Finished reading Dead Country by Max Gladstone, book seven or one in a series, depending how you count. (It’s seven, I think.) Anyway, interestingly, this book sort of rhymed with Gladstone’s previous, Last Exit, sharing some motifs, but I think this was the better book: tighter and with less clumsy preaching.

Mar. 16, 2023, 11:19pm (edited)

Finished reading The Terraformers by Annalee Newitz. I almost put this one down unfinished: The setting and story are incredibly inventive, and the characters’ portrayal and motivations very one-dimensional and clumsy. I actually found myself skimming parts, which I almost never do with fiction.

Mar. 12, 2023, 10:32am

Finished reading Babel by R.F. Kuang, about the translators’ college at Oxford in the 1830s that worked magic based on the tension between imperfectly-translated terms, and thus fueled the British Empire. About empire of course, and appropriation and systemic racism and such. I enjoyed this.

Mar. 6, 2023, 8:08pm

Finished reading Sea of Tranquility by Emily St. John Mandel, about plague, time travel, and the simulation hypothesis. Includes some more-mature forms of her standard tropes, plus links to other parts of the St. John Mandel Literary Universe. Quite good.

Feb. 22, 2023, 4:59pm

Finished reading Joan by Katherine J. Chen, historical fiction about Joan of Arc. Chen, properly, wrote her own interpretation of Joan, one who’s less a holy maid with visions and more “the Thomas Edison of handing a dude his ass” (note: not a quote from the book). The final part of the book was difficult to read — it’s a tragedy after all — but at least we don’t get to her being (spoiler for approx. six-century-old history) burnt at the stake.

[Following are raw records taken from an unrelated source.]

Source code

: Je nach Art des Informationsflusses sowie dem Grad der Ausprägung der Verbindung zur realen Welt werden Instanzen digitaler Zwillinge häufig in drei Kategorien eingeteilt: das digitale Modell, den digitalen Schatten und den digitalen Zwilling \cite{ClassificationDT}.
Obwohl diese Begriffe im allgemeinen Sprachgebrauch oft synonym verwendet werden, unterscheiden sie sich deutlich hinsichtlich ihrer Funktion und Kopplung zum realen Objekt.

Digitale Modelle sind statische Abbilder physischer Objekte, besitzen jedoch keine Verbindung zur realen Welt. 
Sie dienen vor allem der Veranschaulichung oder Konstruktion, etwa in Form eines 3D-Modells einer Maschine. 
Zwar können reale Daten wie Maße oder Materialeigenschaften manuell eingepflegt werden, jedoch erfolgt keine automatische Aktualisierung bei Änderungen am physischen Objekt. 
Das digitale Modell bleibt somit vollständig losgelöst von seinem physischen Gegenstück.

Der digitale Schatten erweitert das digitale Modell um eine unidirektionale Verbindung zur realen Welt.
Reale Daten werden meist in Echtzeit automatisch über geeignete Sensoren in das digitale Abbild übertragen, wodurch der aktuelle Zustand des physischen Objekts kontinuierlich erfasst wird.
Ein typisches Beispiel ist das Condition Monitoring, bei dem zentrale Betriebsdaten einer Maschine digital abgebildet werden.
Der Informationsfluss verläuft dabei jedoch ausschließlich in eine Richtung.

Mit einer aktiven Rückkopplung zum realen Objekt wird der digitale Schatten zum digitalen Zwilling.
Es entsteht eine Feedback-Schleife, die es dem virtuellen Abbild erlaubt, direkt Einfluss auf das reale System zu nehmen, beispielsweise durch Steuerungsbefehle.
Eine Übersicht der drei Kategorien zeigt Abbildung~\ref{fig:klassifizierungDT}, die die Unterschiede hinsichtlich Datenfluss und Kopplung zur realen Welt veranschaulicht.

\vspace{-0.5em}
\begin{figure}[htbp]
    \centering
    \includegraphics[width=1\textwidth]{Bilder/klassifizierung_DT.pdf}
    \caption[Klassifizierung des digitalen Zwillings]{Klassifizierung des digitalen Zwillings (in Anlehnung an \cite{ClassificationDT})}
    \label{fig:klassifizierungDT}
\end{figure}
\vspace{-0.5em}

Side note / content warning / complaint: In the book, Joan’s sister is raped (offscreen, and handled delicately, but). I hope someday we can find a better plot point to motivate the main character.

Feb. 21, 2023, 9:11pm (edited)

Set aside After the Ice: A Global Human History, 20,000–5000 BC by Steven Mithen. I’m enjoying it, but it’s a big chonk of a book, and I have other library books due back soon. I’ll return to this while I’m between other books.

Feb. 17, 2023, 11:30pm

The book referenced several books and authors also referenced in The Old Ways, not entirely surprisingly.

Feb. 12, 2023, 9:53pm

Finished reading Imaginary Peaks by Katie Ives. The core of the book is a mountain climbing hoax, but it extends outwards to cartography and its difficulties, hoaxes more generally, and colonialism, among other things.

Feb. 12, 2023, 9:48pm

Finished reading Wolf Hall by Hilary Mantel. This was a big chonker of a book, about Thomas Cromwell’s rise from son of a blacksmith to most trusted councilor of Henry VIII (Henry the Butthead). Very enjoyable. I had one significant kvetch: Whether a writing tic or a stylistic choice, there were many passages with ambiguous pronoun references; sometimes I had to reread multiple times to understand what was happening.

Jan. 29, 2023, 10:04pm

The most obvious St. John Mandel motif in The Glass Hotel was the improbable connections between characters; some of the characters were hapless, but not as intensely so as in her earlier books.

Jan. 18, 2023, 8:19pm

Finished reading The Glass Hotel by Emily St. John Mandel. Ostensibly (and, to be fair, mostly) about a financial con, it’s also somehow about ghosts and maybe alternate realities. I think this is my favorite of her books (so far; I still haven’t read Sea of Tranquility).

Jan. 17, 2023, 9:46pm

I’ve now reread the ending of Golden Hill two or three times, which I never do.